Investors have pulled money out of UK assets at the fastest rate since the financial crisis as they brace for the potential shock of a Brexit vote.

Some £65bn of cash was taken out of the country or converted into other currencies in the two months to April, according to Bank of England figures.

Experts said that the pullback confirmed that money managers were taking the June 23 referendum seriously, and were prepared to take funds out of the UK entirely.

The two month move is the greatest witnessed since early 2009, as the UK was gripped by the global financial crisis.

Alongside a steady depreciation in the pound, around half of which the Bank has attributed to Brexit concerns, the removal of capital revealed by the data are the first signs that investors are worried about the impact of the vote. 

City voices have made clear that fund managers are likely to try to “sit out” the month of June, as they reposition away from sterling assets, and park their cash in investments in other parts of the world.

The two month move was the greatest since 2009
The two month move was the greatest since 2009

In March alone, this repositioning contributed to the departure of £59bn from UK assets and currency.

A total of £77bn left the sterling system in the half year to April, according to the Bank statistics, which were first reported by Sky News, compared with a £2bn drop in the preceding six months.

The news follows sterling's move at the start of week, when the currency's volatility increased to levels also not seen since the financial crisis, as the pound fell against the dollar and the euro.

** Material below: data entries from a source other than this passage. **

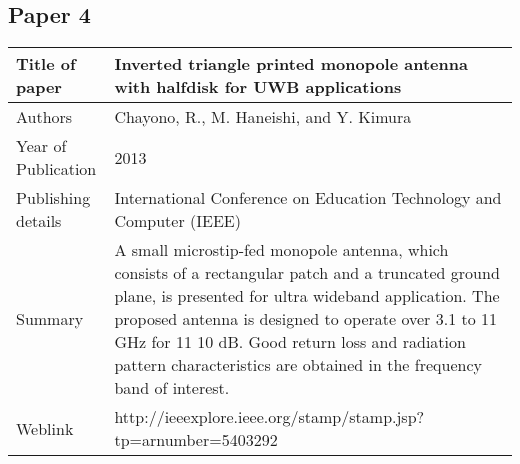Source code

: \documentclass[12pt]{article}
\begin{document}
	  \subsection{Paper 4}
		   	\begin{table}[h]
		   		\centering
		   		\begin{tabular}{ |l|p{11cm}| }
		   			\hline
		   			Title of paper &  Inverted triangle printed monopole antenna with halfdisk for UWB applications \\
		   			\hline
		   			Authors & Chayono, R., M. Haneishi, and Y. Kimura \\
		   			\hline
		   			Year of Publication & 2013 \\
		   			\hline
		   			Publishing details & International Conference on Education Technology and Computer (IEEE) \\ \hline
		   			Summary & A small microstip-fed monopole antenna, which consists of a rectangular patch and a truncated ground plane, is presented for ultra wideband application. The proposed antenna is designed to operate over 3.1 to 11 GHz for 11 10 dB. Good return loss and radiation pattern characteristics are obtained in the frequency band of interest.\\
		   			\hline
		   			Weblink & http://ieeexplore.ieee.org/stamp/stamp.jsp?tp=arnumber=5403292 \\
		   			\hline			 
		   		\end{tabular}		
		   		
		   	\end{table}

  	  \cleardoublepage
  	  
\end{document}
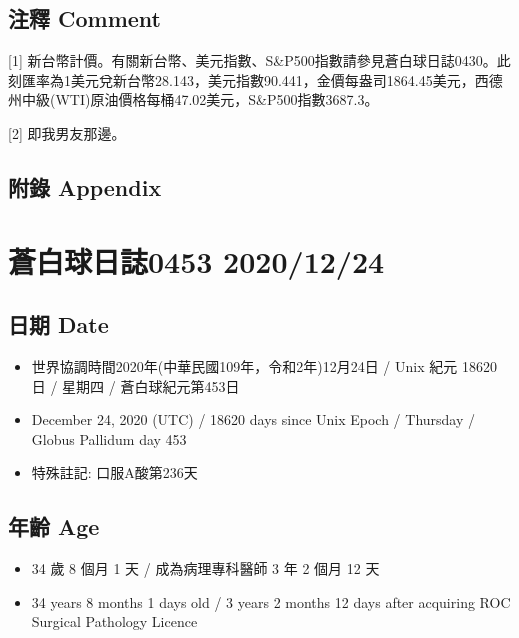 \documentclass[a5paper, 11pt
]{book}
\providecommand{\tightlist}{%
  \setlength{\itemsep}{0pt}\setlength{\parskip}{0pt}}
\begin{document}
\hypertarget{ux6ce8ux91cb-comment-22}{%
\subsection{注釋 Comment}\label{ux6ce8ux91cb-comment-22}}

{[}1{]}
新台幣計價。有關新台幣、美元指數、S\&P500指數請參見蒼白球日誌0430。此刻匯率為1美元兌新台幣28.143，美元指數90.441，金價每盎司1864.45美元，西德州中級(WTI)原油價格每桶47.02美元，S\&P500指數3687.3。

{[}2{]} 即我男友那邊。

\hypertarget{ux9644ux9304-appendix-22}{%
\subsection{附錄 Appendix}\label{ux9644ux9304-appendix-22}}

\hypertarget{ux84bcux767dux7403ux65e5ux8a8c0453-20201224}{%
\section{蒼白球日誌0453
2020/12/24}\label{ux84bcux767dux7403ux65e5ux8a8c0453-20201224}}

\hypertarget{ux65e5ux671f-date-23}{%
\subsection{日期 Date}\label{ux65e5ux671f-date-23}}

\begin{itemize}
\tightlist
\item
  世界協調時間2020年(中華民國109年，令和2年)12月24日 / Unix 紀元 18620
  日 / 星期四 / 蒼白球紀元第453日
\item
  December 24, 2020 (UTC) / 18620 days since Unix Epoch / Thursday /
  Globus Pallidum day 453
\item
  特殊註記: 口服A酸第236天
\end{itemize}

\hypertarget{ux5e74ux9f61-age-23}{%
\subsection{年齡 Age}\label{ux5e74ux9f61-age-23}}

\begin{itemize}
\tightlist
\item
  34 歲 8 個月 1 天 / 成為病理專科醫師 3 年 2 個月 12 天
\item
  34 years 8 months 1 days old / 3 years 2 months 12 days after
  acquiring ROC Surgical Pathology Licence
\end{itemize}
\end{document}
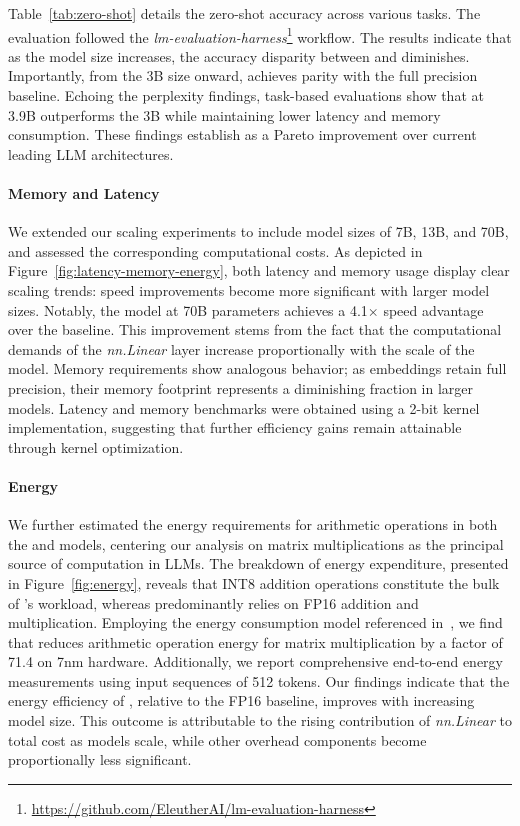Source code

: Table~\ref{tab:zero-shot} details the zero-shot accuracy across various tasks. The evaluation followed the \emph{lm-evaluation-harness}\footnote{\url{https://github.com/EleutherAI/lm-evaluation-harness}} workflow. The results indicate that as the model size increases, the accuracy disparity between  and  diminishes. Importantly, from the 3B size onward,  achieves parity with the full precision baseline. Echoing the perplexity findings, task-based evaluations show that  at 3.9B outperforms the 3B  while maintaining lower latency and memory consumption. These findings establish  as a Pareto improvement over current leading LLM architectures.

\paragraph{Memory and Latency}

We extended our scaling experiments to include model sizes of 7B, 13B, and 70B, and assessed the corresponding computational costs. As depicted in Figure~\ref{fig:latency-memory-energy}, both latency and memory usage display clear scaling trends: speed improvements become more significant with larger model sizes. Notably, the  model at 70B parameters achieves a 4.1$\times$ speed advantage over the  baseline. This improvement stems from the fact that the computational demands of the \emph{nn.Linear} layer increase proportionally with the scale of the model. Memory requirements show analogous behavior; as embeddings retain full precision, their memory footprint represents a diminishing fraction in larger models. Latency and memory benchmarks were obtained using a 2-bit kernel implementation, suggesting that further efficiency gains remain attainable through kernel optimization.

\paragraph{Energy}

We further estimated the energy requirements for arithmetic operations in both the  and  models, centering our analysis on matrix multiplications as the principal source of computation in LLMs. The breakdown of energy expenditure, presented in Figure~\ref{fig:energy}, reveals that INT8 addition operations constitute the bulk of 's workload, whereas  predominantly relies on FP16 addition and multiplication. Employing the energy consumption model referenced in~\cite{energycost, pokebnn}, we find that  reduces arithmetic operation energy for matrix multiplication by a factor of 71.4 on 7nm hardware. Additionally, we report comprehensive end-to-end energy measurements using input sequences of 512 tokens. Our findings indicate that the energy efficiency of , relative to the FP16  baseline, improves with increasing model size. This outcome is attributable to the rising contribution of \emph{nn.Linear} to total cost as models scale, while other overhead components become proportionally less significant.

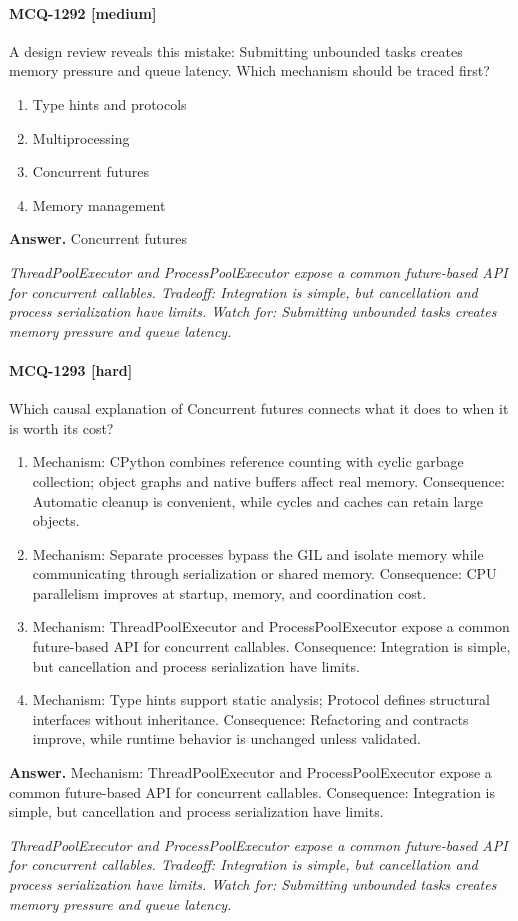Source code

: \paragraph{MCQ-1292 [medium]} A design review reveals this mistake: Submitting unbounded tasks creates memory pressure and queue latency. Which mechanism should be traced first?
\begin{enumerate}[label=\Alph*.]
\item Type hints and protocols
\item Multiprocessing
\item Concurrent futures
\item Memory management
\end{enumerate}
\noindent\textbf{Answer.} Concurrent futures
\par\textit{ThreadPoolExecutor and ProcessPoolExecutor expose a common future-based API for concurrent callables. Tradeoff: Integration is simple, but cancellation and process serialization have limits. Watch for: Submitting unbounded tasks creates memory pressure and queue latency.}
\paragraph{MCQ-1293 [hard]} Which causal explanation of Concurrent futures connects what it does to when it is worth its cost?
\begin{enumerate}[label=\Alph*.]
\item Mechanism: CPython combines reference counting with cyclic garbage collection; object graphs and native buffers affect real memory. Consequence: Automatic cleanup is convenient, while cycles and caches can retain large objects.
\item Mechanism: Separate processes bypass the GIL and isolate memory while communicating through serialization or shared memory. Consequence: CPU parallelism improves at startup, memory, and coordination cost.
\item Mechanism: ThreadPoolExecutor and ProcessPoolExecutor expose a common future-based API for concurrent callables. Consequence: Integration is simple, but cancellation and process serialization have limits.
\item Mechanism: Type hints support static analysis; Protocol defines structural interfaces without inheritance. Consequence: Refactoring and contracts improve, while runtime behavior is unchanged unless validated.
\end{enumerate}
\noindent\textbf{Answer.} Mechanism: ThreadPoolExecutor and ProcessPoolExecutor expose a common future-based API for concurrent callables. Consequence: Integration is simple, but cancellation and process serialization have limits.
\par\textit{ThreadPoolExecutor and ProcessPoolExecutor expose a common future-based API for concurrent callables. Tradeoff: Integration is simple, but cancellation and process serialization have limits. Watch for: Submitting unbounded tasks creates memory pressure and queue latency.}

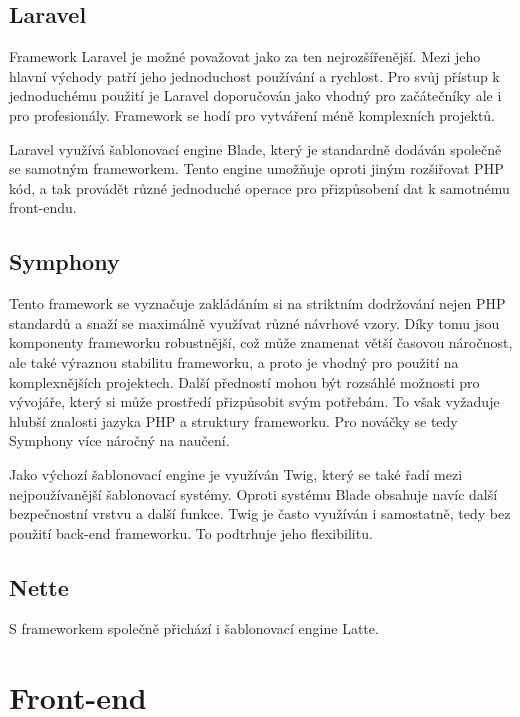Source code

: \documentclass[czech,BP]{thesiskiv}
\begin{document}
\subsection{Laravel}
	\par Framework Laravel je možné považovat jako za ten nejrozšířenější. Mezi jeho hlavní východy patří jeho jednoduchost používání a rychlost. Pro svůj přístup k jednoduchému použití je Laravel doporučován jako vhodný pro začátečníky ale i pro profesionály. Framework se hodí pro vytváření méně komplexních projektů.
	\par Laravel využívá šablonovací engine Blade, který je standardně dodáván společně se samotným frameworkem. Tento engine umožňuje oproti jiným rozšiřovat PHP kód, a tak provádět různé jednoduché operace pro přizpůsobení dat k samotnému front-endu.
\subsection{Symphony}
	\par Tento framework se vyznačuje zakládáním si na striktním dodržování nejen PHP standardů a snaží se maximálně využívat různé návrhové vzory. Díky tomu jsou komponenty frameworku robustnější, což může znamenat větší časovou náročnost, ale také výraznou stabilitu frameworku, a proto je vhodný pro použití na komplexnějších projektech. Další předností mohou být rozsáhlé možnosti pro vývojáře, který si může prostředí přizpůsobit svým potřebám. To však vyžaduje hlubší znalosti jazyka PHP a struktury frameworku. Pro nováčky se tedy Symphony více náročný na naučení.
	\par Jako výchozí šablonovací engine je využíván Twig, který se také řadí mezi nejpoužívanější šablonovací systémy. Oproti systému Blade obsahuje navíc další bezpečnostní vrstvu a další funkce. Twig je často využíván i samostatně, tedy bez použití back-end frameworku. To podtrhuje jeho flexibilitu.
\subsection{Nette}
	\par 
	\par S frameworkem společně přichází i šablonovací engine Latte.
\section{Front-end}
\end{document}

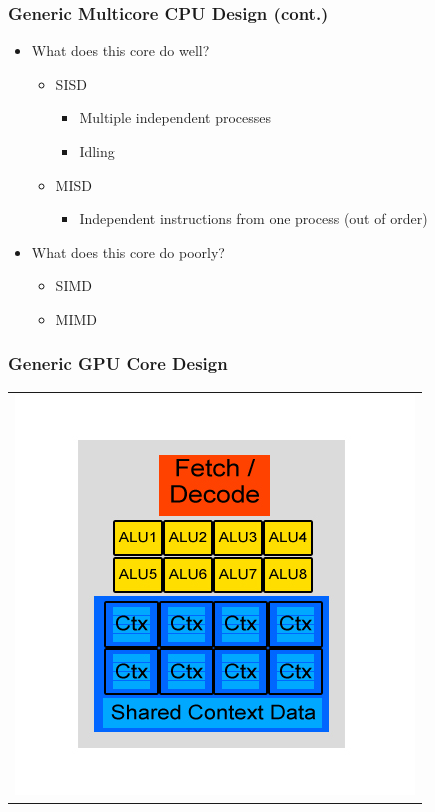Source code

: \documentclass{beamer}
\begin{document}
\begin{frame}
	\frametitle{Generic Multicore CPU Design (cont.)}
	\begin{itemize}
		\item What does this core do well?
		\begin{itemize}
			\item SISD
			\begin{itemize}
				\item Multiple independent processes
				\item Idling
			\end{itemize}
			\item MISD
			\begin{itemize}
				\item Independent instructions from one process (out of order)
			\end{itemize}
		\end{itemize}
		\item What does this core do poorly?
		\begin{itemize}
			\item SIMD
			\item MIMD
		\end{itemize}
	\end{itemize}
\end{frame}

\begin{frame}
	\frametitle{Generic GPU Core Design}
	\begin{tabular}{c}
		\includegraphics[width=.75\textwidth]{GPU-Design.jpg}
	\end{tabular}
\end{frame}
\end{document}
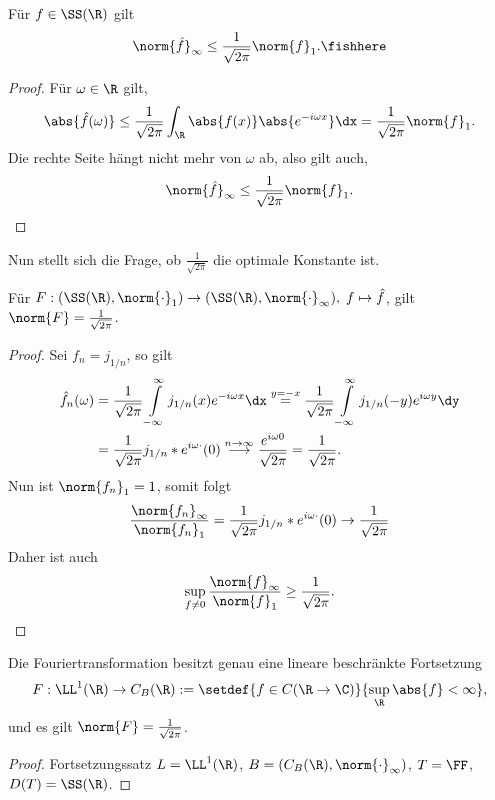 \begin{cor}
\label{prop:2.28}
Für $f\in\SS(\R)$ gilt
\begin{align*}
\norm{\hat{f}}_\infty \le \frac{1}{\sqrt{2\pi}}\norm{f}_1.\fishhere
\end{align*}
\end{cor}
\begin{proof} Für $\omega\in\R$ gilt,
\begin{align*}
\abs{\hat{f}(\omega)} \le \frac{1}{\sqrt{2\pi}}\int_\R
\abs{f(x)}\abs{e^{-i\omega x}}\dx = \frac{1}{\sqrt{2\pi}}\norm{f}_1.
\end{align*}
Die rechte Seite hängt nicht mehr von $\omega$ ab, also gilt auch,
\begin{align*}
\norm{\hat{f}}_\infty \le\frac{1}{\sqrt{2\pi}}\norm{f}_1.\qedhere
\end{align*}
\end{proof}

Nun stellt sich die Frage, ob $\frac{1}{\sqrt{2\pi}}$ die optimale Konstante
ist.

\begin{prop}
\label{prop:2.29}
Für $F: (\SS(\R),\norm{\cdot}_1)\to (\SS(\R),\norm{\cdot}_\infty),\; f\mapsto
\hat{f}$, gilt $\norm{F}=\frac{1}{\sqrt{2\pi}}$.\fishhere
\end{prop}
\begin{proof}
Sei $f_n = j_{1/n}$, so gilt
\begin{align*}
\hat{f}_n(\omega) &= \frac{1}{\sqrt{2\pi}}
\int\limits_{-\infty}^\infty j_{1/n}(x)e^{-i\omega x}\dx
\overset{y=-x}{=} \frac{1}{\sqrt{2\pi}}\int\limits_{-\infty}^\infty
j_{1/n}(-y)e^{i\omega y}\dy\\
&= \frac{1}{\sqrt{2\pi}}j_{1/n}*e^{i\omega \cdot}(0)
\overset{n\to\infty}{\longrightarrow} \frac{e^{i\omega 0}}{\sqrt{2\pi}} =
\frac{1}{\sqrt{2\pi}}.
\end{align*}
Nun ist $\norm{f_n}_1 = 1$, somit folgt
\begin{align*}
\frac{\norm{f_n}_\infty}{\norm{f_n}_1} =
\frac{1}{\sqrt{2\pi}}j_{1/n}*e^{i\omega \cdot}(0) \to \frac{1}{\sqrt{2\pi}}
\end{align*}
Daher ist auch
\begin{align*}
\sup\limits_{f\neq 0} \frac{\norm{f}_\infty}{\norm{f}_1}
\ge \frac{1}{\sqrt{2\pi}}.\qedhere
\end{align*}
\end{proof}

\begin{prop}
\label{prop:2.30}
Die Fouriertransformation besitzt genau eine lineare beschränkte Fortsetzung
\begin{align*}
F: \LL^1(\R)\to C_B(\R) :=\setdef{f\in C(\R\to\C)}{\sup_\R \abs{f} <\infty},
\end{align*}
und es gilt $\norm{F}=\frac{1}{\sqrt{2\pi}}$.\fishhere
\end{prop}
\begin{proof}
Fortsetzungssatz $L=\LL^1(\R)$, $B=(C_B(\R),\norm{\cdot}_\infty)$, $T=\FF$,
$D(T)=\SS(\R)$.\qedhere
\end{proof}

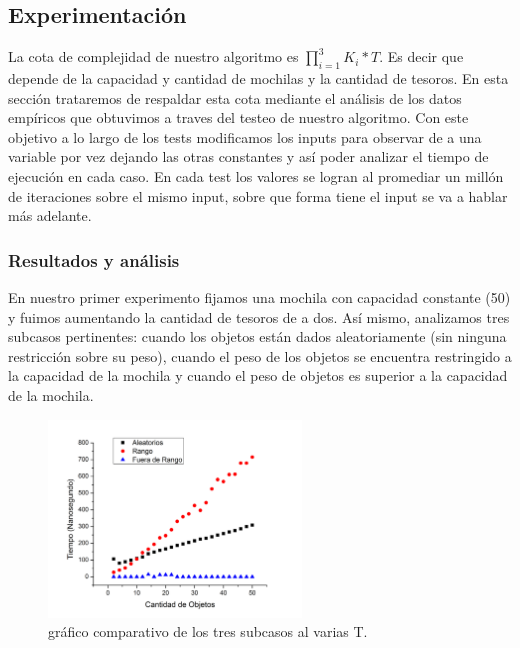 \documentclass[spanish,12pt]{article}
\begin{document}
\subsection{Experimentación}

La cota de complejidad de nuestro algoritmo es $\prod_{i=1}^{3}K_{i}* T$. Es decir que depende de la capacidad y cantidad de mochilas y la cantidad de tesoros.
En esta sección trataremos de respaldar esta cota mediante el análisis de los datos empíricos que obtuvimos a traves del testeo de nuestro algoritmo.
Con este objetivo a lo largo de los tests modificamos los inputs para observar de a una variable por vez dejando las otras constantes y así poder analizar el tiempo de ejecución en cada caso. En cada test los valores se logran al promediar un millón de iteraciones sobre el mismo input, sobre que forma tiene el input se va a hablar más adelante.

\subsubsection{Resultados y análisis}

En nuestro primer experimento fijamos una mochila con capacidad constante (50) y fuimos aumentando la cantidad de tesoros de a dos.
Así mismo, analizamos tres subcasos pertinentes: cuando los objetos están dados aleatoriamente (sin ninguna restricción sobre su peso), cuando el peso de los objetos se encuentra restringido a la capacidad de la mochila y cuando el peso de objetos es superior a la capacidad de la mochila.

\begin{figure}[H]
\centering
\includegraphics[width=0.6\textwidth]{comparacionObjetos}
\caption{gráfico comparativo de los tres subcasos al varias T.}
\end{figure}
\end{document}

Earlier on Tuesday, Roberto Azevedo, head of the World Trade Organisation, joined a chorus of international figures, including Bank Governor Mark Carney and International Monetary Fund (IMF) chief Christine Lagarde, who have said that a British exit from the EU would have damaging economic consequences.

Two polls published on Tuesday show Britons narrowly favour remaining in the EU, in contrast to surveys released on Monday which showed the campaign for Brexit ahead.

Such divergent polls have made it difficult to predict the outcome of the vote on June 23 on whether Britain should remain part of the EU, a choice with far-reaching consequences for politics, the economy, defence, diplomacy and trade.

Trade is at the heart of the EU referendum debate
Trade is at the heart of the EU referendum debate

"While trade would continue, it could be on worse terms," Mr Azevedo said of a vote to leave the EU.

"Most likely, it would cost more for the UK to trade with the same markets - therefore damaging the competitiveness of UK companies," Azevedo said in a prepared text of his speech.

Britain gets preferential export terms for 60 percent of the goods it sells abroad -- including the 47pc of its exports that go to the EU and the 13 percent that go to other countries with EU trade deals.

"The implication is that UK exporters would risk having to pay up to £5.6 billion each year in duty on their exports."

Azevedo has already said that Britain would have to renegotiate its relationship with the rest of the World Trade Organization, which could take years or decades, and he reiterated that it would not be a simple job.

"Key aspects of the EU's terms of trade could not simply be cut and pasted for the UK," he said.